Friday, July 1

Season Four, Episode Eighteen: I Heart NY

The Summary:

Can you believe that we have officially arrived at the season finale??? Me neither. But lo and behold--arrive we most certainly have. And there are many lively doings afoot in said season finale--so do let us delve into them without further ado (why must I always make such an ado???), shall we?

So the, ahem, big news on the Carrie front is (surprise, surprise) Big-related. She learns in this episode that he is moving. To California. Pretty much... now. Carrie: is sad. I: am happy. (Don't let the door hit you on the way out, Noth!) Carrie: decides that she wants to give Big a proper send-0ff, which may or may not include sleeping with him. I: think she's an idiot.

So Carrie and Big go out for one last night of dinner, dancing, and general New York fabulousness--they're riding around in a carriage in Central Park (which they are both a little embarrassed to do, as it's so cheesy and tourist-y--but who cares--pretty horsies, pretty horsies!!!), and they kiss. [Blogger's Desk, once again, prepares for impact of her Head.] Said kiss is interrupted, however, by a call from one Miss Miranda Hobbes, Mummy-to-Be... turns out, she is in labor! So instead of sleeping with Big, Carrie rushes off to help her friend give birth. (A happy exchange, if you ask me--not that you did.)

The episode ends, however, with Big leaving behind a plane ticket for Carrie, and making it clear that he still expects to be a part of her life, even if from the other end of the country. Carrie: is pleased. I: 1) wonder if you can really do that--just buy someone a generic plane ticket for the generic future? If so, how does that work? "To: Place. From: Other Place. Date and Time: You Know, Whenever"???, and 2) am also pleased--to see him go. [Under breath, ominously: "For now, anyway..."]

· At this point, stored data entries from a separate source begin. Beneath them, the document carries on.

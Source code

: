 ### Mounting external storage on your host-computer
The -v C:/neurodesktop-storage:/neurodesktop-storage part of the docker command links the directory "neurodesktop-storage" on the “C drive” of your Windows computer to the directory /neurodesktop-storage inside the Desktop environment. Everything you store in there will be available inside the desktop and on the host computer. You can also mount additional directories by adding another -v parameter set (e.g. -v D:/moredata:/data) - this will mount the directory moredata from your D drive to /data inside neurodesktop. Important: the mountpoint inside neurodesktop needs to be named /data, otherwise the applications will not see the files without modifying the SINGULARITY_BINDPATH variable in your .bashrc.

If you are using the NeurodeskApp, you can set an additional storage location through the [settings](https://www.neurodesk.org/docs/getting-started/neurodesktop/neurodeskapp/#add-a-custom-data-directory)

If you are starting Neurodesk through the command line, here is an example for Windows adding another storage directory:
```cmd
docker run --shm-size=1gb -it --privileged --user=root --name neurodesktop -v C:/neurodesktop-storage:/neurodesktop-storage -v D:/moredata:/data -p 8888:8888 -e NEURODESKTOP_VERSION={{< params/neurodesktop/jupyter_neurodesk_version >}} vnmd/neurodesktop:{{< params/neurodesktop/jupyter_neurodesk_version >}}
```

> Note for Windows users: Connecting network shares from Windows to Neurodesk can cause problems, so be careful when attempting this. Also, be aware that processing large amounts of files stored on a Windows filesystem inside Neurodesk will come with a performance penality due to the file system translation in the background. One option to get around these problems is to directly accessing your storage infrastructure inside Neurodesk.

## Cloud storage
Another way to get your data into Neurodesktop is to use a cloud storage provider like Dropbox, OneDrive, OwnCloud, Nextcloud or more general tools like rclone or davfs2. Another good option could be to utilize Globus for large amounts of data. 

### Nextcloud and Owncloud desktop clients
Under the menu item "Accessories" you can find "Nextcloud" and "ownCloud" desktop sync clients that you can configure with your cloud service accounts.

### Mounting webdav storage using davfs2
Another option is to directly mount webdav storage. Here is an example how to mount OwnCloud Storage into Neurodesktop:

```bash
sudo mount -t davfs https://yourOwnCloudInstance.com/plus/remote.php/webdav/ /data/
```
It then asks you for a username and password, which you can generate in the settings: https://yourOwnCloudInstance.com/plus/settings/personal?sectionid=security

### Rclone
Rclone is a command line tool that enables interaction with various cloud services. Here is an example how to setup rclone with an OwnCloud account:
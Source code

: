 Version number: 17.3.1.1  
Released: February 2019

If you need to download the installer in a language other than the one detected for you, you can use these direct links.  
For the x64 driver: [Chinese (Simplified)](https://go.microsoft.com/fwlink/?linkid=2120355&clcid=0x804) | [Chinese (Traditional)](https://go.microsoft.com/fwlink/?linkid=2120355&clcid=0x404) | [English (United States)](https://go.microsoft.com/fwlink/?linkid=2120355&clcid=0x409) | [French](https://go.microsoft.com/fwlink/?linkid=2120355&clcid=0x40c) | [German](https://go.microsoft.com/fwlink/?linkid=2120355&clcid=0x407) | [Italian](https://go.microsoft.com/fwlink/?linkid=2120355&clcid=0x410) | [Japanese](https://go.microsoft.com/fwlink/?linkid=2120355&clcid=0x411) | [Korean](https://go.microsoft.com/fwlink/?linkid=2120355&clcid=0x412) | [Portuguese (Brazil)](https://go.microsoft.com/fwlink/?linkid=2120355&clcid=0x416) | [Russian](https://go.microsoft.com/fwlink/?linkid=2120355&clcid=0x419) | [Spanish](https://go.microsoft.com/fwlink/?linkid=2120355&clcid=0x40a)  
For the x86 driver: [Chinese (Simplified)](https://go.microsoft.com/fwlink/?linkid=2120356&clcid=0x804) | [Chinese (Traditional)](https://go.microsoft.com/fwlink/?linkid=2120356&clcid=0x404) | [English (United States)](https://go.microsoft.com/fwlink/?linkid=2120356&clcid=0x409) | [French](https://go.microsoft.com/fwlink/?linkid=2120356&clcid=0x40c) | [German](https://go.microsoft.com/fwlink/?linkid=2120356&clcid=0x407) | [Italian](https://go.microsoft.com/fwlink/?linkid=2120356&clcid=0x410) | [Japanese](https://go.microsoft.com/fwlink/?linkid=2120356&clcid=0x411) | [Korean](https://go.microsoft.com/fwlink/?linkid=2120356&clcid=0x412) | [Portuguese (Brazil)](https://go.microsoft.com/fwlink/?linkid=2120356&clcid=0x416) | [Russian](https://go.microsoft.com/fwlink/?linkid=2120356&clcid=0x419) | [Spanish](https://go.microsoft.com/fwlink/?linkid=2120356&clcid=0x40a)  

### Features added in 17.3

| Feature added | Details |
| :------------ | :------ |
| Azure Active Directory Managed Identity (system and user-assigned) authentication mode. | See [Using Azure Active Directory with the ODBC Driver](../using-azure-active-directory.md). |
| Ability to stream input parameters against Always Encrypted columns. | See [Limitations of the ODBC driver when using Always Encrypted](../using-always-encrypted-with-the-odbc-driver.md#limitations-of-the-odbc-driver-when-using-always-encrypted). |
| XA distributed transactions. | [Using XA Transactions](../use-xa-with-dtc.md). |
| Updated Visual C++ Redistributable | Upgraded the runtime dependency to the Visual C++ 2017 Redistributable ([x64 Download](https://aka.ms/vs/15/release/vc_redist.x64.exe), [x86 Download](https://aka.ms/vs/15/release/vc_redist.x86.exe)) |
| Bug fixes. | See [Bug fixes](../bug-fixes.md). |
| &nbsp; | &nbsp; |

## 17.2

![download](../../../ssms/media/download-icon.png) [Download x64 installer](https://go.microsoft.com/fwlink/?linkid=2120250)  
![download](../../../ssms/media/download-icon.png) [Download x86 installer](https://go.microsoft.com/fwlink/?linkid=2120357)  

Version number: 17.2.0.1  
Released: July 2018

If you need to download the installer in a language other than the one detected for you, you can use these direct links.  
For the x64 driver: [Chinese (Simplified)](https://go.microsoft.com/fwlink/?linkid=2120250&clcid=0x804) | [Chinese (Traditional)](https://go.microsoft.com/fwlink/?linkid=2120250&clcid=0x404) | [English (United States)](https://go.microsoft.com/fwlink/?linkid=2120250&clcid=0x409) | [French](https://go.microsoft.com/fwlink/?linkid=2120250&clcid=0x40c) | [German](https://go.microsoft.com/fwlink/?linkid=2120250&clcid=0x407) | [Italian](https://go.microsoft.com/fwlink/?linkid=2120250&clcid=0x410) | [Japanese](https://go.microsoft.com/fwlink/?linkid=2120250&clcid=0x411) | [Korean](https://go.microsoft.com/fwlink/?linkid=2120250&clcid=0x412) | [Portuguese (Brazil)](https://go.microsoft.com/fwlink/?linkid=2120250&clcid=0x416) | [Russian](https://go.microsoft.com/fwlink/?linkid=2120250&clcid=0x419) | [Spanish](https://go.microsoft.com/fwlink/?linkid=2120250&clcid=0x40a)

But forget Big (please)--what about this whole birth thing? Miranda's big "issuing living child from within her body" day is upon her, and she and Steve are doing all the last minute parent-type stuff which needs to happen pre-baby--building their baby's crib (during which Steve tears up, and Miranda reprimands him) and discussing their baby's name (during which Steve tears up, and Miranda reprimands him.) (Pattern--methinks I sense one.) Miranda has decided to name the wee one "Brady" which, awwww, is Steve's last name. (As well, of course, as being the name of a particularly fabulous Bunch!)

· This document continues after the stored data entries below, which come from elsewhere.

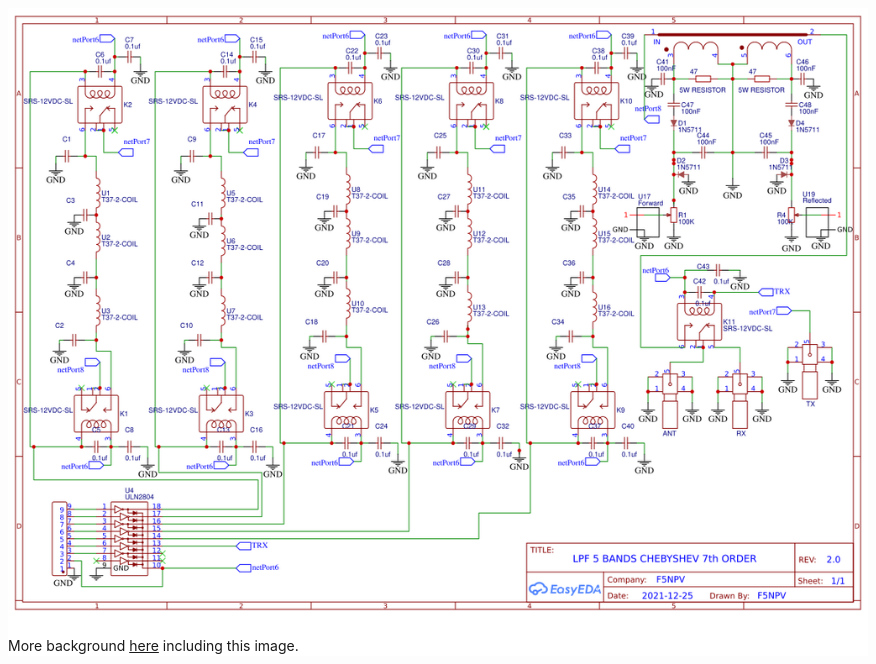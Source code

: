 ![image](reference-lpf-design-5-f5npv.png)

More background [here](https://f5npv.wordpress.com/irf530-mosfet-amplifier/) including this image.

<a name="design-7"></a>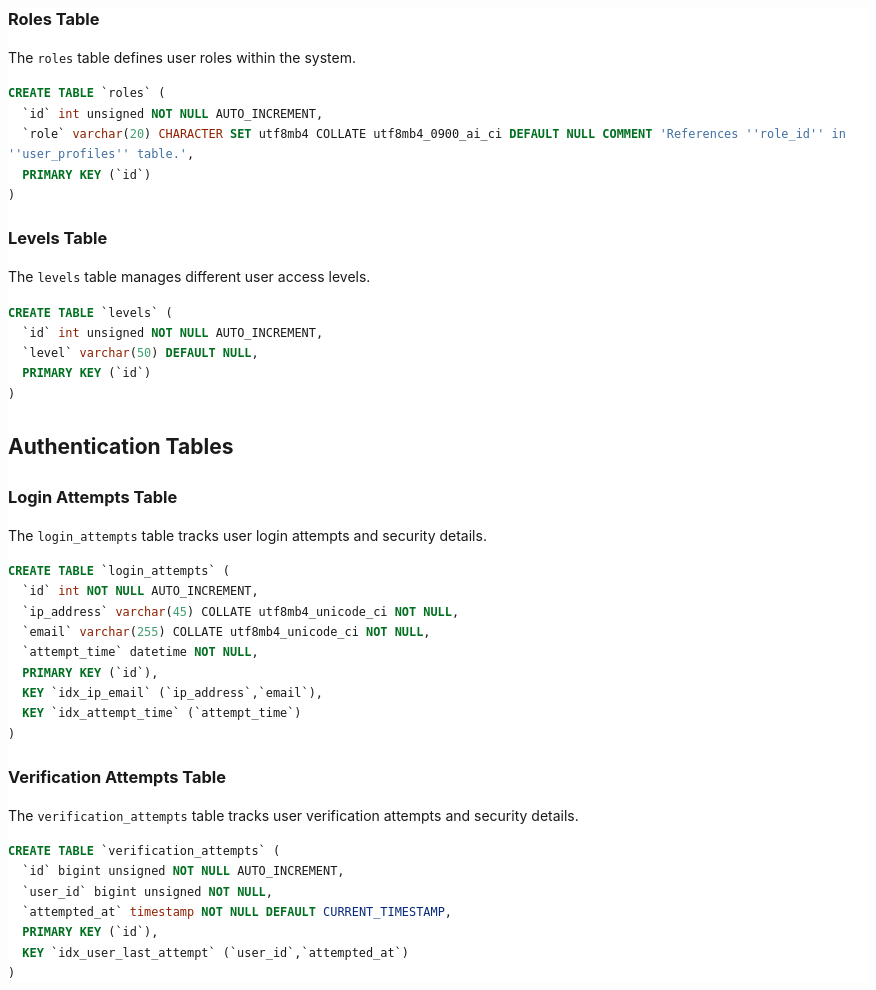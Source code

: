 ### Roles Table

The `roles` table defines user roles within the system.

```sql
CREATE TABLE `roles` (
  `id` int unsigned NOT NULL AUTO_INCREMENT,
  `role` varchar(20) CHARACTER SET utf8mb4 COLLATE utf8mb4_0900_ai_ci DEFAULT NULL COMMENT 'References ''role_id'' in ''user_profiles'' table.',
  PRIMARY KEY (`id`)
)
```

### Levels Table

The `levels` table manages different user access levels.

```sql
CREATE TABLE `levels` (
  `id` int unsigned NOT NULL AUTO_INCREMENT,
  `level` varchar(50) DEFAULT NULL,
  PRIMARY KEY (`id`)
)
```

## Authentication Tables

### Login Attempts Table

The `login_attempts` table tracks user login attempts and security details.

```sql
CREATE TABLE `login_attempts` (
  `id` int NOT NULL AUTO_INCREMENT,
  `ip_address` varchar(45) COLLATE utf8mb4_unicode_ci NOT NULL,
  `email` varchar(255) COLLATE utf8mb4_unicode_ci NOT NULL,
  `attempt_time` datetime NOT NULL,
  PRIMARY KEY (`id`),
  KEY `idx_ip_email` (`ip_address`,`email`),
  KEY `idx_attempt_time` (`attempt_time`)
)
```

### Verification Attempts Table

The `verification_attempts` table tracks user verification attempts and security details.

```sql
CREATE TABLE `verification_attempts` (
  `id` bigint unsigned NOT NULL AUTO_INCREMENT,
  `user_id` bigint unsigned NOT NULL,
  `attempted_at` timestamp NOT NULL DEFAULT CURRENT_TIMESTAMP,
  PRIMARY KEY (`id`),
  KEY `idx_user_last_attempt` (`user_id`,`attempted_at`)
)
```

Before going into labor, Miranda outlines for Carrie what she does and does not want to happen in the birthing room--i.e., no hyper-emotional outbursts from Steve, no overly peppy cheerleading from the nurses. She just wants to have Carrie there, holding her hand, and otherwise be left alone to get on with her business. And get on with her business she does, giving birth to the fetching, red-haired (yes. My people are everywhere! You cannot escape us!) little Brady. We leave Miranda looking pleasingly, plausibly like she's just given birth (well done, makeup team!), staring at her new little fella in wonder and consternation. See you next season, Mamma M. and Baby B.! Mazel tov!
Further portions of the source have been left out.